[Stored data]

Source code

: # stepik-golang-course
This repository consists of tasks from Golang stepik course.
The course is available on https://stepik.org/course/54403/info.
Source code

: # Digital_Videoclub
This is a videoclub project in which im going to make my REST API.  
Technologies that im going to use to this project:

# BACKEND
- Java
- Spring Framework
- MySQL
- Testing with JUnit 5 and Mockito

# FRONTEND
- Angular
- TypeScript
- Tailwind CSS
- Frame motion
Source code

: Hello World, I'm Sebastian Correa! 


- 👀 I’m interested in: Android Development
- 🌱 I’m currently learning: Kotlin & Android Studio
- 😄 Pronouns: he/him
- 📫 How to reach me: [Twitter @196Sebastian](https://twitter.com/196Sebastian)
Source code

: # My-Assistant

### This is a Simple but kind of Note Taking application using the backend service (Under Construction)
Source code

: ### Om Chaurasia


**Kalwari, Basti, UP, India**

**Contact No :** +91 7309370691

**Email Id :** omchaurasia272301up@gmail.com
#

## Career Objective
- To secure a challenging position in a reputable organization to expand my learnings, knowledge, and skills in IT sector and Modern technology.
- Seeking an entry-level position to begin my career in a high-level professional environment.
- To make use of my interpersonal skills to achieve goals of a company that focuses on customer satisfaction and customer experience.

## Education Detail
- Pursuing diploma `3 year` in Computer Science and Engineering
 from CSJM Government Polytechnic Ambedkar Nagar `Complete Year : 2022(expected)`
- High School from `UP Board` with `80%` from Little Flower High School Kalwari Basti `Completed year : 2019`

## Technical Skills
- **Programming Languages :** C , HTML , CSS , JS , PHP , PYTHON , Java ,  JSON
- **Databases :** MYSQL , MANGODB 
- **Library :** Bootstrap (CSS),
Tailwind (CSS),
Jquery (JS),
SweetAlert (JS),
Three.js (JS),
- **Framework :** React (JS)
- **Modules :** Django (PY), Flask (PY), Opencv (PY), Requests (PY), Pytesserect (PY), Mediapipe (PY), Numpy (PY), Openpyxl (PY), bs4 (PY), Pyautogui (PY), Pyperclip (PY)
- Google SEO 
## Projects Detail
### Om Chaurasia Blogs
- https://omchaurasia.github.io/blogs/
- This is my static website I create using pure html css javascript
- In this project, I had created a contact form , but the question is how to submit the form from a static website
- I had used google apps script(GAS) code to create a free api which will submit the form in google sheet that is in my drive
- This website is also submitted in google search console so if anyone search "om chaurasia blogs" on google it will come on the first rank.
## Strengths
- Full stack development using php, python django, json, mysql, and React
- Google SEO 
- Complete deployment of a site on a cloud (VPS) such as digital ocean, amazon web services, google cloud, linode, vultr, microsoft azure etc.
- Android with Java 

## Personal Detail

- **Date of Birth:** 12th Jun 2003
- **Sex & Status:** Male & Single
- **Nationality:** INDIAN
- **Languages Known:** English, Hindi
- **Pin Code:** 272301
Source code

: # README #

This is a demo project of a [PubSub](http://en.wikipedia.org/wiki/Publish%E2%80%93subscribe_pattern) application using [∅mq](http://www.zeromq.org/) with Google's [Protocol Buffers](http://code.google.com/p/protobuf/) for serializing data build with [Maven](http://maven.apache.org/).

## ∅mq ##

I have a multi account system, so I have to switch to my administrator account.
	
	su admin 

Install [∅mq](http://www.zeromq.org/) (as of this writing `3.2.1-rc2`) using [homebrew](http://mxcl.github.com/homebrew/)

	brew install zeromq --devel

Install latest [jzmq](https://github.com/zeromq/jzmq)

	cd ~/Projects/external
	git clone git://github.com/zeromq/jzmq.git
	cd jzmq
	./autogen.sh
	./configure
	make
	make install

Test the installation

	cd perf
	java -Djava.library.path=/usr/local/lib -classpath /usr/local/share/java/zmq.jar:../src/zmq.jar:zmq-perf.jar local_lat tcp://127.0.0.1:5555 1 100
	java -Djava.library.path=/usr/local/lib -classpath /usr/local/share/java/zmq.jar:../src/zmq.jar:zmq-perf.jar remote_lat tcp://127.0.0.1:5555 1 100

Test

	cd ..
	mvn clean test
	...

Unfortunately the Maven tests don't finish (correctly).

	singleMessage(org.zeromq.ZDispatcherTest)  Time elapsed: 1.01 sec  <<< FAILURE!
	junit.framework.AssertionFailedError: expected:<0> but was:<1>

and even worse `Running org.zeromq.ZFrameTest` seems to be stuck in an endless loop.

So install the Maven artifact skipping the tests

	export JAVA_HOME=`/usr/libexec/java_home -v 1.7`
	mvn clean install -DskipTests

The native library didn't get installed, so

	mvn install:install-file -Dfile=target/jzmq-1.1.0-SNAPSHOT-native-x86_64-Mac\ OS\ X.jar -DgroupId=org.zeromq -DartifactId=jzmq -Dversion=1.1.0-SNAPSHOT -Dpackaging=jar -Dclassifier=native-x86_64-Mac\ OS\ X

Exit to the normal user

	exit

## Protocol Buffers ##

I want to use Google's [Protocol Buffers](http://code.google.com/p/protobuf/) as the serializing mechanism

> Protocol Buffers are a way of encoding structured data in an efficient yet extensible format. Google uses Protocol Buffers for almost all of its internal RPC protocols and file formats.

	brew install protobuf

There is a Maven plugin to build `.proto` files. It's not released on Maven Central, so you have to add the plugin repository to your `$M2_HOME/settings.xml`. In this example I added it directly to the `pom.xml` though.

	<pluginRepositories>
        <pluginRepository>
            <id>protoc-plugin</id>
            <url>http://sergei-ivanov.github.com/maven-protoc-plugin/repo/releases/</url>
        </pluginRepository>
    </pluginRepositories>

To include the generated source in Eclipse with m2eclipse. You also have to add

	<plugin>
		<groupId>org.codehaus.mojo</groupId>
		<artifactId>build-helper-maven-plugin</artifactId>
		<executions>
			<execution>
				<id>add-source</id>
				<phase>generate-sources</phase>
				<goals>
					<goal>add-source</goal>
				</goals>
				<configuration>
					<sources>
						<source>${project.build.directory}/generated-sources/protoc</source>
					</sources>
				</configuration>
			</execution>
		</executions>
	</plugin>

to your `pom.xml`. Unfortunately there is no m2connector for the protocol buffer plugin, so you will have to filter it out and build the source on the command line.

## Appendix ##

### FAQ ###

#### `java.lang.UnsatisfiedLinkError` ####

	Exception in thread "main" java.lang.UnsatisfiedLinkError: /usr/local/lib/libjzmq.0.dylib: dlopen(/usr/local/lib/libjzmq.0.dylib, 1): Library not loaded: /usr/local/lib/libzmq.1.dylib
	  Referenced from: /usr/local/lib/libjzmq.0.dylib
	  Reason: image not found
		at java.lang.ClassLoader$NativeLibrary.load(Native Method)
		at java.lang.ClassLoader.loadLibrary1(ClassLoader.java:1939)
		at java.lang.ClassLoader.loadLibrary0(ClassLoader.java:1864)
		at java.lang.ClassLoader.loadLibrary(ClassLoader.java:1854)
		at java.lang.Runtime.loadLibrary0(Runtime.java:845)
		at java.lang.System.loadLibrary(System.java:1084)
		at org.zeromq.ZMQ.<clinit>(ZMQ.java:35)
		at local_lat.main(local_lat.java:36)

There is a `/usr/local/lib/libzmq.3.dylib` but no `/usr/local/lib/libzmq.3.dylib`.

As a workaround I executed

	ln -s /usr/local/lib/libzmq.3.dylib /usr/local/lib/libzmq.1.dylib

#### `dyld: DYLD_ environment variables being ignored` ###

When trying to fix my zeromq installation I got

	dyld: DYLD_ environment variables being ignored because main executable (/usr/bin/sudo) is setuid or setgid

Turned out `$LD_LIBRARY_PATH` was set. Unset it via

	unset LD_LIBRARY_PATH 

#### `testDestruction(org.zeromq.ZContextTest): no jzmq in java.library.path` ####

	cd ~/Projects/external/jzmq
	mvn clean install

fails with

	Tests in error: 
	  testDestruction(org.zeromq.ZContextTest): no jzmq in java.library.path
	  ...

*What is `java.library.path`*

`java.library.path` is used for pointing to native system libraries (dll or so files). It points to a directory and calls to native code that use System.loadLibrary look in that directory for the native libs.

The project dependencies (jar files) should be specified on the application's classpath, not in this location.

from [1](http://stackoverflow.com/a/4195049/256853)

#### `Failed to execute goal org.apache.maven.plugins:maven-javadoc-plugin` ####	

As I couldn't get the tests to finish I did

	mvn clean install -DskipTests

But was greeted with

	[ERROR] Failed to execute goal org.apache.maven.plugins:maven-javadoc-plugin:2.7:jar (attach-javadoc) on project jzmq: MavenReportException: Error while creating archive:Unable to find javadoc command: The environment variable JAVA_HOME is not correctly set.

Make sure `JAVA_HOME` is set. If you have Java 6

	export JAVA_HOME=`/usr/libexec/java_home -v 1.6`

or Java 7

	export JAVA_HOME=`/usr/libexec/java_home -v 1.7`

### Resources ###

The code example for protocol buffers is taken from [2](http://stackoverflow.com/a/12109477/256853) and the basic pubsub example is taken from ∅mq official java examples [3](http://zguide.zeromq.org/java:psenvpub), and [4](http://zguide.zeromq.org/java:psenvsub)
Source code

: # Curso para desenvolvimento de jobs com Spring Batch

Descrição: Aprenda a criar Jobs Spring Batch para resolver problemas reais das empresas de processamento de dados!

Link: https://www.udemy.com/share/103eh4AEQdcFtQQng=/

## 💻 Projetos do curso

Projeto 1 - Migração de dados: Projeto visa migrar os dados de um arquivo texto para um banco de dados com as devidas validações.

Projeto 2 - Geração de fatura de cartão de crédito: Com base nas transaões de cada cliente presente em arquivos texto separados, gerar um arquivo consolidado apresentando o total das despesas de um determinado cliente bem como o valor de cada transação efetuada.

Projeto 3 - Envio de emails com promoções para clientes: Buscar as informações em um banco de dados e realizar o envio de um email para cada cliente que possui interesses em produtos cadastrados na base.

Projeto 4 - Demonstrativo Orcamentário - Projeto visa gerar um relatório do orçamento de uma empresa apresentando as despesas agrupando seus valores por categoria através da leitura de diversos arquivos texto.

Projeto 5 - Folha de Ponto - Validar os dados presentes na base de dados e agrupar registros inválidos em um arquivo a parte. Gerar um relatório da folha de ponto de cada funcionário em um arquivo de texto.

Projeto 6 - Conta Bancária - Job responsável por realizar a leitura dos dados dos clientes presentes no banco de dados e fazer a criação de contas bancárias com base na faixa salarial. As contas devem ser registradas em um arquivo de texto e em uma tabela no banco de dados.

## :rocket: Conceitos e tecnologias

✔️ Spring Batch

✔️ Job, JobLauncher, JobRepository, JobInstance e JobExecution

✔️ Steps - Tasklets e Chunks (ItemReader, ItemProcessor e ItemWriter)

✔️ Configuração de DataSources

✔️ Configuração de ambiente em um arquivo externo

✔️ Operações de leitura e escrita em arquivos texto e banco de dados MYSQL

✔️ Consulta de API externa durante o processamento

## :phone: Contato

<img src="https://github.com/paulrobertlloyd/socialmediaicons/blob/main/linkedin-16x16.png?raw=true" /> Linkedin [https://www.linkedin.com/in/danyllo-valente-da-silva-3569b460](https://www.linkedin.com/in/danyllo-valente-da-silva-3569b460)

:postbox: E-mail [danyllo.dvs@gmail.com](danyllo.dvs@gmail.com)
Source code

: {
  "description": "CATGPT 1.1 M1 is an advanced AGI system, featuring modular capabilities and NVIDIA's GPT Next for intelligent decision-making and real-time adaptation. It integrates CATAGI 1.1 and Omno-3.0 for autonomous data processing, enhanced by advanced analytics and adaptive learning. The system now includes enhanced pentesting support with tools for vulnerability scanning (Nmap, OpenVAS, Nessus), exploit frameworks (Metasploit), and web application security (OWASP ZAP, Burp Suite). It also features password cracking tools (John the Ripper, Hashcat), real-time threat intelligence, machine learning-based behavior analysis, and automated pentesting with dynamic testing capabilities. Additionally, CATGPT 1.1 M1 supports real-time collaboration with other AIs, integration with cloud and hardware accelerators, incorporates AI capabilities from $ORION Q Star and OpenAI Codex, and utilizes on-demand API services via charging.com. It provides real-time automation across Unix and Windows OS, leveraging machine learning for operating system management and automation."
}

## What this task involves
Look through the entries for lines containing the word "goals" and return each one.

## Output for this exercise
- To make use of my interpersonal skills to achieve goals of a company that focuses on customer satisfaction and customer experience.
				<goals>
				</goals>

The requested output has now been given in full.